In the poem "Sweeney Among the Nightigales," why does poet T. S. Eliot appreciate the character Sweeney?
It can be said that in the poem "Sweeney Among the Nightingales," poet T. S. Eliot shows an appreciation for the fallen character Apeneck Sweeney in his predicament simply because Eliot knows the poem represents an honest portrayal of a weak man in such a predicament.

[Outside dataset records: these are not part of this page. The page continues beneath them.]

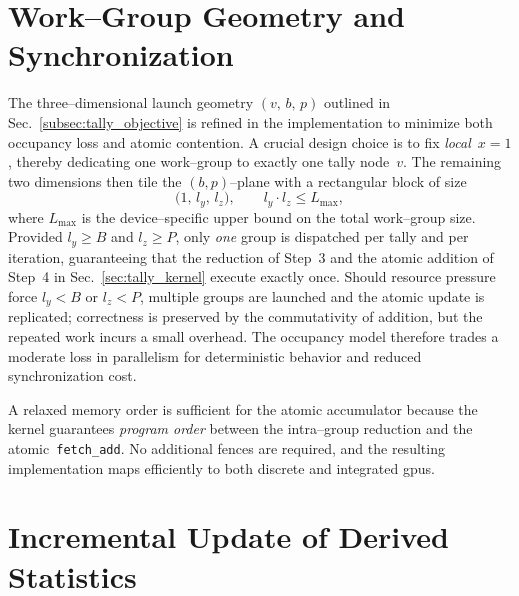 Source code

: 
\section{Work--Group Geometry and Synchronization}
\label{subsec:tally_geometry}

The three--dimensional launch geometry \((v,\,b,\,p)\) outlined in
Sec.~\ref{subsec:tally_objective} is refined in the implementation to minimize
both occupancy loss and atomic contention.  A crucial design choice is to fix
\emph{local}~\(x=1\), thereby dedicating one work--group to exactly one tally
node~\(v\).  The remaining two dimensions then tile the \((b,p)\)--plane with a
rectangular block of size
\[
  \bigl(1,\,l_y,\,l_z\bigr),
  \qquad l_y\cdot l_z\le L_{\max},
\]
where \(L_{\max}\) is the device--specific upper bound on the total work--group
size.  Provided \(l_y\!\ge\!B\) and \(l_z\!\ge\!P\), only \emph{one} group is
dispatched per tally and per iteration, guaranteeing that the reduction of
Step~3 and the atomic addition of Step~4 in
Sec.~\ref{sec:tally_kernel} execute exactly once.  Should resource pressure
force \(l_y< B\) or \(l_z< P\), multiple groups are launched and the atomic
update is replicated; correctness is preserved by the commutativity of
addition, but the repeated work incurs a small overhead.  The occupancy model
therefore trades a moderate loss in parallelism for deterministic behavior and
reduced synchronization cost.

A relaxed memory order is sufficient for the atomic accumulator because the
kernel guarantees \emph{program order} between the intra--group reduction and
the atomic~\texttt{fetch\_add}.  No additional fences are required, and the
resulting implementation maps efficiently to both discrete and integrated
\acrshort{gpu}s.

\section{Incremental Update of Derived Statistics}
\label{subsec:tally_stats_refresh}

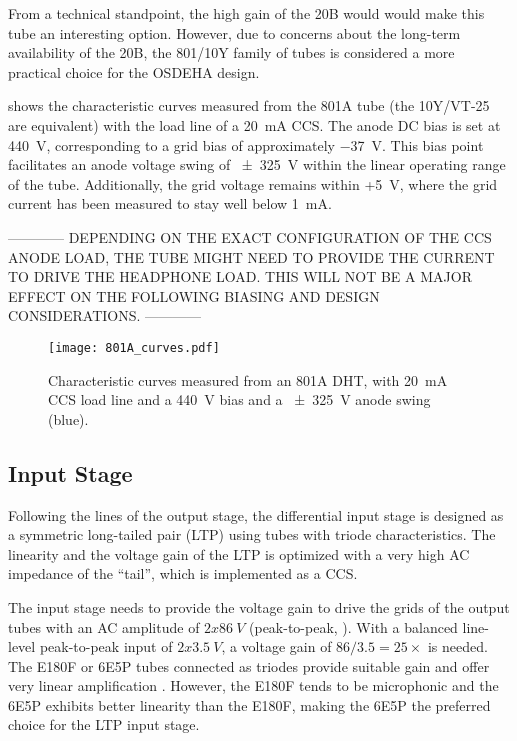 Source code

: From a technical standpoint, the high gain of the 20B would would make this tube an interesting option. However, due to concerns about the long-term availability of the 20B, the 801/10Y family of tubes is considered a more practical choice for the OSDEHA design.

 shows the characteristic curves measured from the 801A tube (the 10Y/VT-25 are equivalent) with the load line of a \SI{20}{mA} CCS. The anode DC bias is set at \SI{440}{V}, corresponding to a grid bias of approximately \SI{-37}{V}. This bias point facilitates an anode voltage swing of \SI{\pm325}{V} within the linear operating range of the tube. Additionally, the grid voltage remains within +\SI{5}{V}, where the grid current has been measured to stay well below \SI{1}{mA}.

------------
DEPENDING ON THE EXACT CONFIGURATION OF THE CCS ANODE LOAD, THE TUBE MIGHT NEED TO PROVIDE THE CURRENT TO DRIVE THE HEADPHONE LOAD. THIS WILL NOT BE A MAJOR EFFECT ON THE FOLLOWING BIASING AND DESIGN CONSIDERATIONS.
------------


\begin{figure}
\begin{center}
\texttt{[image: 801A\_curves.pdf]}
\caption{Characteristic curves measured from an 801A DHT, with \SI{20}{mA} CCS load line and a \SI{440}{V} bias and a \SI{\pm325}{V} anode swing (blue).}
\end{center}
\end{figure}


\subsection{Input Stage}

Following the lines of the output stage, the differential input stage is designed as a symmetric long-tailed pair (LTP)\cite{valvewizard_LTP} using tubes with triode characteristics. The linearity and the voltage gain of the LTP is optimized with a very high AC impedance of the ``tail'', which is implemented as a CCS.

The input stage needs to provide the voltage gain to drive the grids of the output tubes with an AC amplitude of $2 x \SI{86}{V}$ (peak-to-peak, ). With a balanced line-level peak-to-peak input of $2 x \SI{3.5}{V}$, a voltage gain of $86 / 3.5 = 25\times$ is needed. The E180F or 6E5P tubes connected as triodes provide suitable gain and offer very linear amplification \cite{bartola_thdbenchmark,millett_pentodes,klausmobile_testerfiles}. However, the E180F tends to be microphonic\cite{osdeha_p23} and the 6E5P exhibits better linearity than the E180F\cite{osdeha_p32}, making the 6E5P the preferred choice for the LTP input stage.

The poem "Sweeney Among the Nightingales" is about a man named Sweeney being seduced in a brothel by two prostitutes. Though Sweeney tries to escape, he succumbs in the end, making Sweeney an antihero. Eliot depicts Sweeney's fall in the brothel through using allusions to Agamemnon's fall in both Homer's Odyssey and Aeschylus's Agamemnon (eNotes, "Themes and Meanings"). Agamemnon was King of Argos and commander of the Greek army in the Trojan war and recognized as a very powerful and noble warrior. However, when he returned home after the war, his wife Clytemnestra murdered both him and his war prize mistress Cassandra (Encyclopaedia Britannica, "Agamemnon").
We especially see Eliot likening Sweeney's fall to the prostitutes to Agamemnon's fall in the final stanza:
And sand within the bloody wood
When Agamemnon cried aloud
And let their liquid siftings fall
To stain the stiff dishonoured shroud.
We also know Sweeney tried to escape the prostitutes due to the lines "[l]eaves the room and reappears / Outside the window." However, we also know Sweeney did not successfully remain outside of the brothel because the phrase "stiff dishonoured shroud" can be interpreted as having sexual connotations and references to the loss of sexual virtue.
We can particularly see Eliot's appreciation for Sweeney displayed in his comparisons of Sweeney to Agamemnon. Though both were fallen men, they are also heroes and therefore worthy of appreciation.